§ **Task requirements**
Without the pictures, set down every record below exactly as it reads.

(Extracted information)

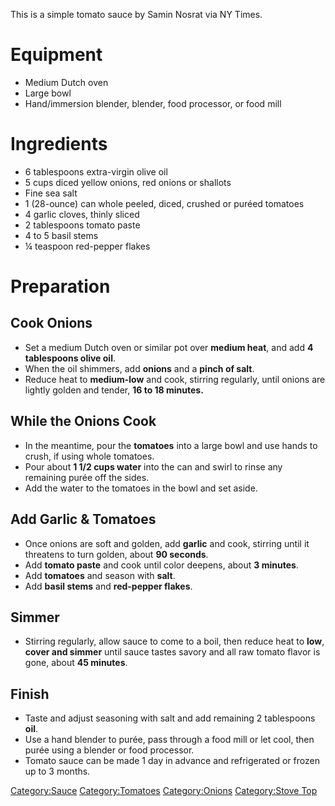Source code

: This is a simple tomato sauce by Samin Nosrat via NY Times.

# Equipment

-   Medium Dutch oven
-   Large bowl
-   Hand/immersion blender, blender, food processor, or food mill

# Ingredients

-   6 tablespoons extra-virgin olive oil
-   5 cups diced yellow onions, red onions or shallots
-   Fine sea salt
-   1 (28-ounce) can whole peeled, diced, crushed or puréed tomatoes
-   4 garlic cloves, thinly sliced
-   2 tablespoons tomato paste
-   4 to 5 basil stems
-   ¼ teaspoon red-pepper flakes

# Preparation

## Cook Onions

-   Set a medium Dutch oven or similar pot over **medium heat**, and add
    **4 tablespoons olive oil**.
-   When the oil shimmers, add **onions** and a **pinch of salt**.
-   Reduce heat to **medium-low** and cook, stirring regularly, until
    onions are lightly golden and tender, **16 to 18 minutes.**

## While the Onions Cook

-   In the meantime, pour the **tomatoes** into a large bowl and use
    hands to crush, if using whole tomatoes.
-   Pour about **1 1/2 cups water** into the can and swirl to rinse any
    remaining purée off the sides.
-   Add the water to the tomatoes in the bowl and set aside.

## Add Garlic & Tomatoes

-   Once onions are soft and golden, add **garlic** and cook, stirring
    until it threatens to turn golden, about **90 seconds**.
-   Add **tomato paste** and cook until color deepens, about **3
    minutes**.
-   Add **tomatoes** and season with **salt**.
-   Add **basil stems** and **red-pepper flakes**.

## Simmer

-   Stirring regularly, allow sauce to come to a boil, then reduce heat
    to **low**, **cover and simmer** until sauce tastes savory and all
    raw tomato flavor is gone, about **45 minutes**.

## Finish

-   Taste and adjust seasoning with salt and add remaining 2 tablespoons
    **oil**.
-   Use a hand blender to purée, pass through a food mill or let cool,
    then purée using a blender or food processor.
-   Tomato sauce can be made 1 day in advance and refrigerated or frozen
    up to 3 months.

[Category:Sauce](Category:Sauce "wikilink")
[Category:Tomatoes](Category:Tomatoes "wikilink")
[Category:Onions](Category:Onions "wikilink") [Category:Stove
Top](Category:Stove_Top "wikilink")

(End Extracted information)

§ **Result**
Source code

: This is a simple tomato sauce by Samin Nosrat via NY Times.

# Equipment

-   Medium Dutch oven
-   Large bowl
-   Hand/immersion blender, blender, food processor, or food mill

# Ingredients

-   6 tablespoons extra-virgin olive oil
-   5 cups diced yellow onions, red onions or shallots
-   Fine sea salt
-   1 (28-ounce) can whole peeled, diced, crushed or puréed tomatoes
-   4 garlic cloves, thinly sliced
-   2 tablespoons tomato paste
-   4 to 5 basil stems
-   ¼ teaspoon red-pepper flakes

# Preparation

## Cook Onions

-   Set a medium Dutch oven or similar pot over **medium heat**, and add
    **4 tablespoons olive oil**.
-   When the oil shimmers, add **onions** and a **pinch of salt**.
-   Reduce heat to **medium-low** and cook, stirring regularly, until
    onions are lightly golden and tender, **16 to 18 minutes.**

## While the Onions Cook

-   In the meantime, pour the **tomatoes** into a large bowl and use
    hands to crush, if using whole tomatoes.
-   Pour about **1 1/2 cups water** into the can and swirl to rinse any
    remaining purée off the sides.
-   Add the water to the tomatoes in the bowl and set aside.

## Add Garlic & Tomatoes

-   Once onions are soft and golden, add **garlic** and cook, stirring
    until it threatens to turn golden, about **90 seconds**.
-   Add **tomato paste** and cook until color deepens, about **3
    minutes**.
-   Add **tomatoes** and season with **salt**.
-   Add **basil stems** and **red-pepper flakes**.

## Simmer

-   Stirring regularly, allow sauce to come to a boil, then reduce heat
    to **low**, **cover and simmer** until sauce tastes savory and all
    raw tomato flavor is gone, about **45 minutes**.

## Finish

-   Taste and adjust seasoning with salt and add remaining 2 tablespoons
    **oil**.
-   Use a hand blender to purée, pass through a food mill or let cool,
    then purée using a blender or food processor.
-   Tomato sauce can be made 1 day in advance and refrigerated or frozen
    up to 3 months.

[Category:Sauce](Category:Sauce "wikilink")
[Category:Tomatoes](Category:Tomatoes "wikilink")
[Category:Onions](Category:Onions "wikilink") [Category:Stove
Top](Category:Stove_Top "wikilink")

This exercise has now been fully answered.